An exemption from sales and use tax is provided for federal contractors on materials purchased for an investment project that would be eligible for the deferral program if undertaken by a private entity.

 

The B&O tax does not apply to amounts received by a small business for research and development under the federal small business innovation research program or the federal small business technology transfer program.

 

Appropriation: None.

 

Fiscal Note: Available.

 

Effective Date: Ninety days after adjournment of session in which bill is passed.

 

Testimony For: These incentives are important tools for economic development and are critical to the economy. They lower the cost on new businesses. They create high-paying jobs and are needed to compete in the global economy. R&D has an immediate payoff in the local economy but the companies take years before becoming profitable. They further business investment and job creation. R&D investment and employment growth in Washington have outpaced the rest of the nation because of these incentives. They are working.

 

Testimony Against: The report says there was strong job growth in the 1990's in the United States. You cannot say these programs have helped. The money would be better spent on government services which also help business. Tax expenditures are public spending just like any other but there is no accountability or means testing like other programs. There is no accounting of who gets them or how they use the money. Most other states require much greater disclosure than Washington. This is a tax give away. They need to be capped. These tax breaks are unaffordable if it means cutting services. They benefit established businesses that do not need them. The programs are not cost effective.

 

Testified: PRO: Bart Phillips, Columbia River EDC; Ron Newbry, WA Econ. Dev. Assn.; Dave McFadden, Yakima County Econ. Dev. Council; Bruce Kendal, Pierce County Econ. Dev.
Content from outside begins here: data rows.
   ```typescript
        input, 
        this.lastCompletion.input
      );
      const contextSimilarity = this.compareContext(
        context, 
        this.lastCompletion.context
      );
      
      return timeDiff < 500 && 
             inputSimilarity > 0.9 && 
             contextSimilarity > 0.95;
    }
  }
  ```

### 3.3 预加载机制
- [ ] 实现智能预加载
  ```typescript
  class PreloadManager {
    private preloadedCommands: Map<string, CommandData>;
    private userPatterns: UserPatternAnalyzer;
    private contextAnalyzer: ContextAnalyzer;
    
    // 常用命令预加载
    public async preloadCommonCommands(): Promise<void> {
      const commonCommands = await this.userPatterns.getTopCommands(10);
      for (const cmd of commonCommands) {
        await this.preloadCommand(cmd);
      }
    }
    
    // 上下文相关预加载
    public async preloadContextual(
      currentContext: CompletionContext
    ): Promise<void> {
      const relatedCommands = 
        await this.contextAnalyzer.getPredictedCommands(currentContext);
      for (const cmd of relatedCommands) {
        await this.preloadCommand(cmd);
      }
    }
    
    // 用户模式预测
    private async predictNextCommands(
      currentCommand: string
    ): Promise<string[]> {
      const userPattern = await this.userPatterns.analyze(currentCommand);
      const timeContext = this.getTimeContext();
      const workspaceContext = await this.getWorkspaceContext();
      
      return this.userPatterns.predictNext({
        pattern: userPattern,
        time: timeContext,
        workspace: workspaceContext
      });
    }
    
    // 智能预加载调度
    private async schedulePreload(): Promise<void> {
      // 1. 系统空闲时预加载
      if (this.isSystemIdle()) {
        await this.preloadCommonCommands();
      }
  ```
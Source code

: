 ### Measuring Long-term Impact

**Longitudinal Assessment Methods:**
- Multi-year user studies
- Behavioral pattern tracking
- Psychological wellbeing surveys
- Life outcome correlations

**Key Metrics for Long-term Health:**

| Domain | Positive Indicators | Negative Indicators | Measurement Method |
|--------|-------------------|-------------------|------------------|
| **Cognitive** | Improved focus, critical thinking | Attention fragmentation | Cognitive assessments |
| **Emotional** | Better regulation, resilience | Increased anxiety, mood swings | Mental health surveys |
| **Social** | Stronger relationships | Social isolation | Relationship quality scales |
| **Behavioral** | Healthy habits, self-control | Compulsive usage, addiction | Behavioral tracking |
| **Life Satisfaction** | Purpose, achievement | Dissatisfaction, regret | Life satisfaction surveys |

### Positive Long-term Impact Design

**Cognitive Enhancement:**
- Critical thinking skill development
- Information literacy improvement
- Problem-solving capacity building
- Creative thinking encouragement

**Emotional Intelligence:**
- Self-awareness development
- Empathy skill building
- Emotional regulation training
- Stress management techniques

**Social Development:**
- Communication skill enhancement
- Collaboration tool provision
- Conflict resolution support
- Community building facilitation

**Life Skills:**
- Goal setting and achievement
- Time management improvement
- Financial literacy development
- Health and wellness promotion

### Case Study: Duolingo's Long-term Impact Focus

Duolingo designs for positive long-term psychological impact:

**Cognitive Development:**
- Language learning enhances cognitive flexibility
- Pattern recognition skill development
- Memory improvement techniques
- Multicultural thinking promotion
Council; Jim Gore, Seattle Biomedical Research Institute; Jim Hedrick, Governor's Office; Randy Hodgins, University of Washington; Larry Ganders, WSU; Linda Hull, WBBA; Greg Weaver, NASTECK; Tom Clements, Pathway; Len McComb, Amgen; Nancy Atwood, ACA; Rachel LeMieux, Moss Adams; Lew McMurran, WSA; CON: Jeff Johnson, WSLC; Ellie Menzies, SEIU; Marily Watkins, EOI; Kristen Rodgers, WA Assoc. of Churches; Julie Watts, Poverty Action Network; Sarajane Siegfreidt, citizen; Kevin Glackin Coley, Children's Alliance; Bob Cooper, WA Citizen's Action; Chris Burks; SEIU 775; Sandra Schroeder; AFT; Alan Mountjoy-Venning, Friends Committee on Was State Public Policy.